──────── DATA EXTRACTS ────────

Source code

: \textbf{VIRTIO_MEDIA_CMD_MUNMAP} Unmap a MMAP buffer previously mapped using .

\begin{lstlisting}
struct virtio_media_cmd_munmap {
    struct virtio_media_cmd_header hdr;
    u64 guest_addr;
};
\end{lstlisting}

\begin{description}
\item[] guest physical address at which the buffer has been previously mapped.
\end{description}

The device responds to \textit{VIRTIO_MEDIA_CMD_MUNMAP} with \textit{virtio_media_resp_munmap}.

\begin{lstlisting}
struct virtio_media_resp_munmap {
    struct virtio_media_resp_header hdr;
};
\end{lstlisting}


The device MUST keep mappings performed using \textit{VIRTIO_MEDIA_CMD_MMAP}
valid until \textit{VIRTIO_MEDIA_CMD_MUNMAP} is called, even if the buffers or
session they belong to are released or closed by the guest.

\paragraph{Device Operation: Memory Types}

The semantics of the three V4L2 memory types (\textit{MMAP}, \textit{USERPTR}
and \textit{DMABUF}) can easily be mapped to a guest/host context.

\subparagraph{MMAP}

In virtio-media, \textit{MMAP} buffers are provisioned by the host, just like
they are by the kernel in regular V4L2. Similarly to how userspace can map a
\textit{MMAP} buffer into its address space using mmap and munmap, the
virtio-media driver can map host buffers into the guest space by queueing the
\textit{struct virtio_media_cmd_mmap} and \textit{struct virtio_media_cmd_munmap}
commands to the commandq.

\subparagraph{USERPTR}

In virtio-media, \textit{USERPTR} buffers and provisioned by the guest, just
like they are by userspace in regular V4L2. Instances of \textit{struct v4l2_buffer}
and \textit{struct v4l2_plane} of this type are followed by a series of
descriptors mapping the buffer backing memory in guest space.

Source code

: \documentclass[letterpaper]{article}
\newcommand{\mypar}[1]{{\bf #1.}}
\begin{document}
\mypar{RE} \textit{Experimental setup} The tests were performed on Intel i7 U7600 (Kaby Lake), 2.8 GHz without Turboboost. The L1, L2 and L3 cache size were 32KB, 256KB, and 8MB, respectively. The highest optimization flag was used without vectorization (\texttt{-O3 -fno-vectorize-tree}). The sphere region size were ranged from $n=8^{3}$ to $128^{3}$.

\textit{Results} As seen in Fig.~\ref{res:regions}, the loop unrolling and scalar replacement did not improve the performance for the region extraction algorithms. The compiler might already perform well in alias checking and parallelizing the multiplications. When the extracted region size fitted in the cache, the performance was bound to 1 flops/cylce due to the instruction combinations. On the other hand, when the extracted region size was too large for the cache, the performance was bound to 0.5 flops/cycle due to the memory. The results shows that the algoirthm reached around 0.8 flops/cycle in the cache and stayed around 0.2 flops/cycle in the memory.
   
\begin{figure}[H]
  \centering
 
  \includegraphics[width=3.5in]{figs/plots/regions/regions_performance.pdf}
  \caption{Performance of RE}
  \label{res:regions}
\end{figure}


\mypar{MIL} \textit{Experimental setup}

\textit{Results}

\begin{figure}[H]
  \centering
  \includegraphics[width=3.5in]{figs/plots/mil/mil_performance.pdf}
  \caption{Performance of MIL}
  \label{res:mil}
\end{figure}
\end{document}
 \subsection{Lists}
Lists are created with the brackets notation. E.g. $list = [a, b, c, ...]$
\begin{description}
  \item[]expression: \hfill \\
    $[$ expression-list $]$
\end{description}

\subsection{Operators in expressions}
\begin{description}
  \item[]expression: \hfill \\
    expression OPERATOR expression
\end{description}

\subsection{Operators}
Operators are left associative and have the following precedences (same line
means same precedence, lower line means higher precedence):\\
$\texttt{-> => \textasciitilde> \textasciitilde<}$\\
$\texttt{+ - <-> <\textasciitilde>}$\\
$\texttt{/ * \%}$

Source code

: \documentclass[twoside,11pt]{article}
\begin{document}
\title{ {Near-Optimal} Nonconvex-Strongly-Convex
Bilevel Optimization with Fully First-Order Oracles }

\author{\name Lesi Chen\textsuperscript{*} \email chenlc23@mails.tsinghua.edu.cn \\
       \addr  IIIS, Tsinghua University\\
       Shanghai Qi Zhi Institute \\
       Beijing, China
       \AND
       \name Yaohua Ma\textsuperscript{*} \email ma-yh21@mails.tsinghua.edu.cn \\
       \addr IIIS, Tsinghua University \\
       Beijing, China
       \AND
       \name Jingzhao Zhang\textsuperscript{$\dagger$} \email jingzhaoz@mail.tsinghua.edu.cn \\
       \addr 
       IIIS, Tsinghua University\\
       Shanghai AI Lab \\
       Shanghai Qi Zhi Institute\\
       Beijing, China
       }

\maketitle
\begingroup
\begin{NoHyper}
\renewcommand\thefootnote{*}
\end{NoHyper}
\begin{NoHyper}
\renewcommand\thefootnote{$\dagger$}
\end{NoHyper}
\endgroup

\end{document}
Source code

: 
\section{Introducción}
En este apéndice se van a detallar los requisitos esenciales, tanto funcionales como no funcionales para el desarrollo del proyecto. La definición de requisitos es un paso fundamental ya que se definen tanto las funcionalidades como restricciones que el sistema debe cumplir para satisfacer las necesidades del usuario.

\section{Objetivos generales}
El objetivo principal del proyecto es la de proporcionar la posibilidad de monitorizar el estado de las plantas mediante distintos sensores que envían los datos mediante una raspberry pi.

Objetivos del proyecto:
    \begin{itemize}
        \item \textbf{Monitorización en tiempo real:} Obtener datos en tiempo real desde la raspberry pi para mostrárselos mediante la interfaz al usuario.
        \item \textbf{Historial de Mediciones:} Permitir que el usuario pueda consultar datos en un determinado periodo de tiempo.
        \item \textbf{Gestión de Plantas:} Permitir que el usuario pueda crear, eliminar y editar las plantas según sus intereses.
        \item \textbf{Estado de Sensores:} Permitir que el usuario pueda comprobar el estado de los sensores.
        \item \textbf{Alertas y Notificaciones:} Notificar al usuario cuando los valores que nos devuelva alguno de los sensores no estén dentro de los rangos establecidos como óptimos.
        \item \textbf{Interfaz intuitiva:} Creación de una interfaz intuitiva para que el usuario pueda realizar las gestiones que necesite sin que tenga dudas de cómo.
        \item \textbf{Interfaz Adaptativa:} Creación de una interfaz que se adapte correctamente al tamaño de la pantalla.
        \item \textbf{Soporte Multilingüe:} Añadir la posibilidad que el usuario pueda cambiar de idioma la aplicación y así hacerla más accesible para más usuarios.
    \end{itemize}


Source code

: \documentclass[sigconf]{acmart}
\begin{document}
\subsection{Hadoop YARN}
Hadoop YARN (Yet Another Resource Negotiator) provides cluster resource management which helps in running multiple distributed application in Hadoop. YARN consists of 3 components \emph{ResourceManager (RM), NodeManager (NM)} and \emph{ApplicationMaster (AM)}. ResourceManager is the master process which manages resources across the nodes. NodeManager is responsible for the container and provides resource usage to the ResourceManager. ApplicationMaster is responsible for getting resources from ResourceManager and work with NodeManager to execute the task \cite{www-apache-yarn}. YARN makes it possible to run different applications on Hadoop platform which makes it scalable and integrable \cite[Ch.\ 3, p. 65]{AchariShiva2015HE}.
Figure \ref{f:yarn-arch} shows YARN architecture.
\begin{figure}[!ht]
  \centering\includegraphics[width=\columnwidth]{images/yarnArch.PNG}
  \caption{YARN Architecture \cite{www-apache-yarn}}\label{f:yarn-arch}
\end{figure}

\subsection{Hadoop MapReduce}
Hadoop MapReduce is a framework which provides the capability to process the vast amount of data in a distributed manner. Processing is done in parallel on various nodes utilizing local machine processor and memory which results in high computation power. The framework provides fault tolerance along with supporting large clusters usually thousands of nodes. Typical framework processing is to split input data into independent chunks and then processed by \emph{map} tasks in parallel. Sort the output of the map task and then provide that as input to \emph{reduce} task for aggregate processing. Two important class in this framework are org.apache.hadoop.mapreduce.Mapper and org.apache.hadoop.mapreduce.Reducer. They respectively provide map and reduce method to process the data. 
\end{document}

────────

__WHAT TO PRODUCE__. Please go over the data above and copy each line with "thefootnote" in it.

__EXPECTED ANSWER__.
\renewcommand\thefootnote{*}
\renewcommand\thefootnote{$\dagger$}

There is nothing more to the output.